Excerpts from a dataset:

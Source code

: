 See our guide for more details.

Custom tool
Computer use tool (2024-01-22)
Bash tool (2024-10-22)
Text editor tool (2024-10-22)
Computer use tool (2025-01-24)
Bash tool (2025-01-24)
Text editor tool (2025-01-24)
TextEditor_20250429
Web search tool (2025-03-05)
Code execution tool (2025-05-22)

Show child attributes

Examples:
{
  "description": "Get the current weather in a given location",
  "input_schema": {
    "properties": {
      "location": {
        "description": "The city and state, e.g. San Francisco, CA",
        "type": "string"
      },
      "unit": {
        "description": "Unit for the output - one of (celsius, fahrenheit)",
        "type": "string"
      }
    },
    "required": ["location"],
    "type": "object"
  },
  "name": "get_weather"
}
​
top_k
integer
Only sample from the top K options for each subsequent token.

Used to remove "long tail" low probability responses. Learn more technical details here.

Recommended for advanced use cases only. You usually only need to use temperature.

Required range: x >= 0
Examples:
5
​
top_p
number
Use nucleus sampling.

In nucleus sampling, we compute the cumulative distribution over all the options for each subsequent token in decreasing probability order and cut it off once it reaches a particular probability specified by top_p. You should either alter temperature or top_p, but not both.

...

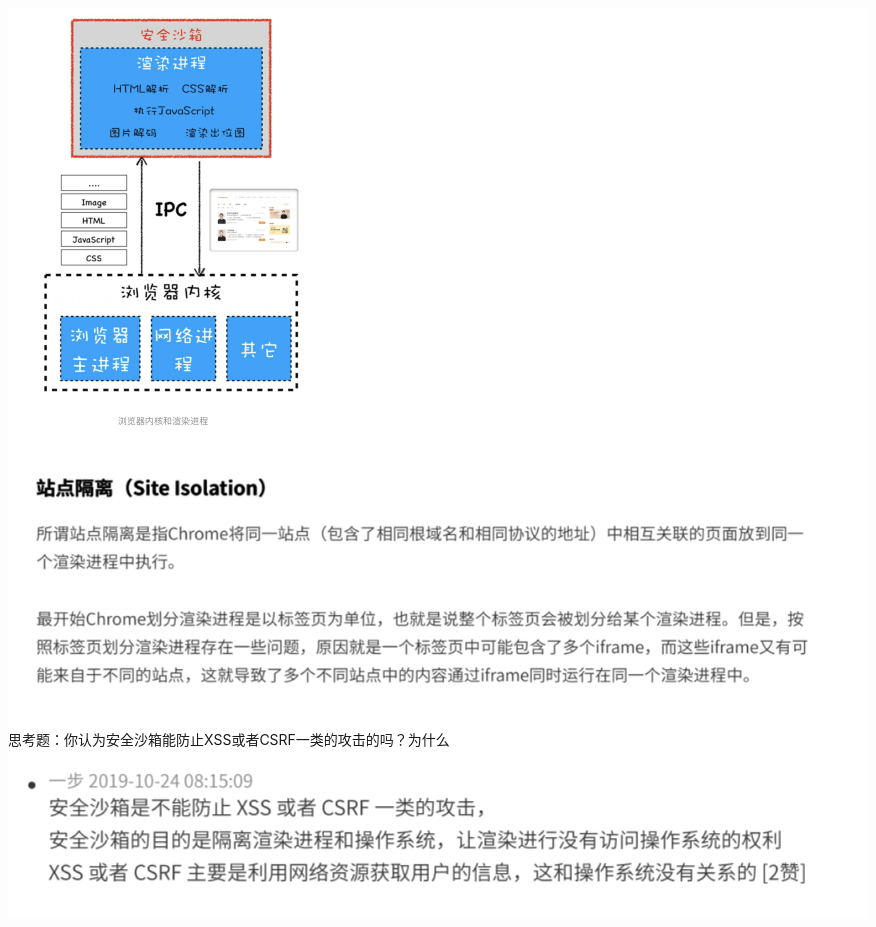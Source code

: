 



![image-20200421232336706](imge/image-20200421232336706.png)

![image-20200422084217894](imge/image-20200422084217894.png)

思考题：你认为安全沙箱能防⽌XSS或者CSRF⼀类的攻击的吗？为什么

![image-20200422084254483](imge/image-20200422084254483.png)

* * *

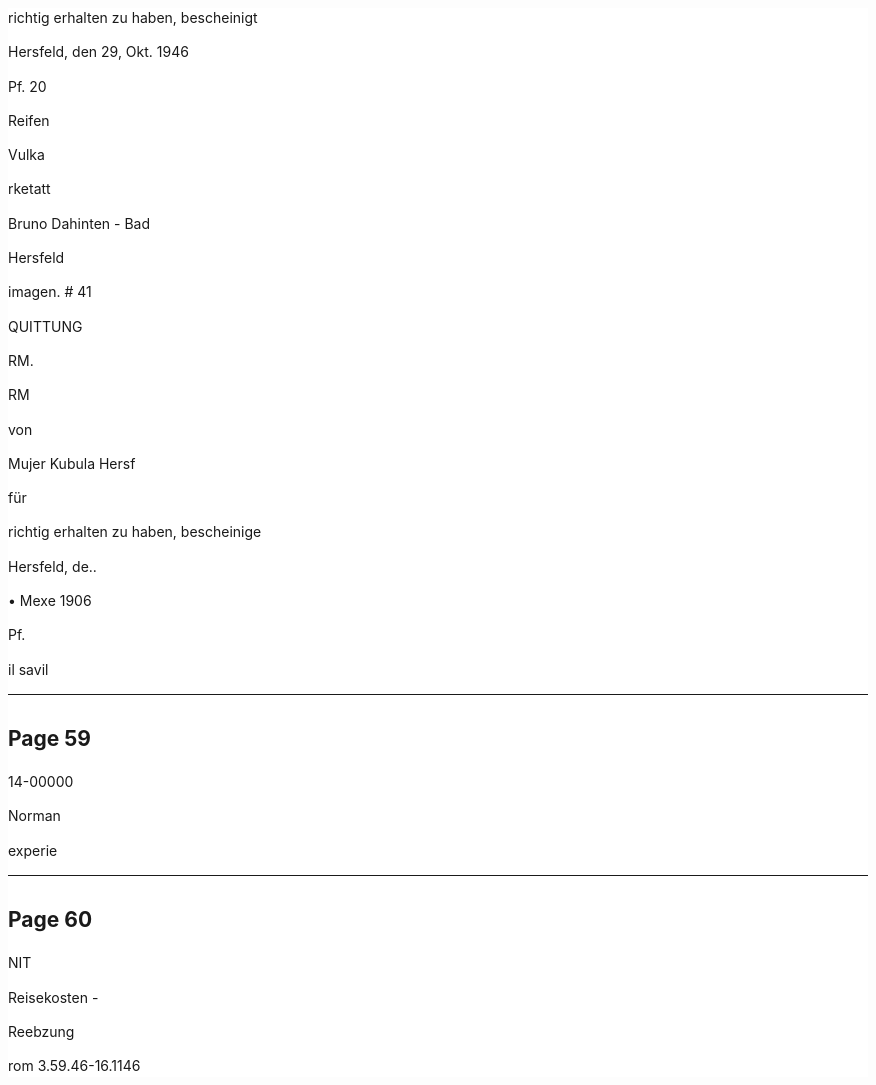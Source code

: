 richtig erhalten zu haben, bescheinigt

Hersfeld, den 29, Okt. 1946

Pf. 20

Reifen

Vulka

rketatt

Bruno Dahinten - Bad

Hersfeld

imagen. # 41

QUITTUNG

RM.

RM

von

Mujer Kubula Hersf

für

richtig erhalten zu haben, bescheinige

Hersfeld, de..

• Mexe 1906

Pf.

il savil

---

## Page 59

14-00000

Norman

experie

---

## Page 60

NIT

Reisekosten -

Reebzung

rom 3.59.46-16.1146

Work instruction
What is needed is an exact copy of the lines above, from the one containing "Used to remove" through the one containing "In nucleus sampling, we", with nothing added.

Exercise response
Used to remove "long tail" low probability responses. Learn more technical details here.

Recommended for advanced use cases only. You usually only need to use temperature.

Required range: x >= 0
Examples:
5
​
top_p
number
Use nucleus sampling.

In nucleus sampling, we compute the cumulative distribution over all the options for each subsequent token in decreasing probability order and cut it off once it reaches a particular probability specified by top_p. You should either alter temperature or top_p, but not both.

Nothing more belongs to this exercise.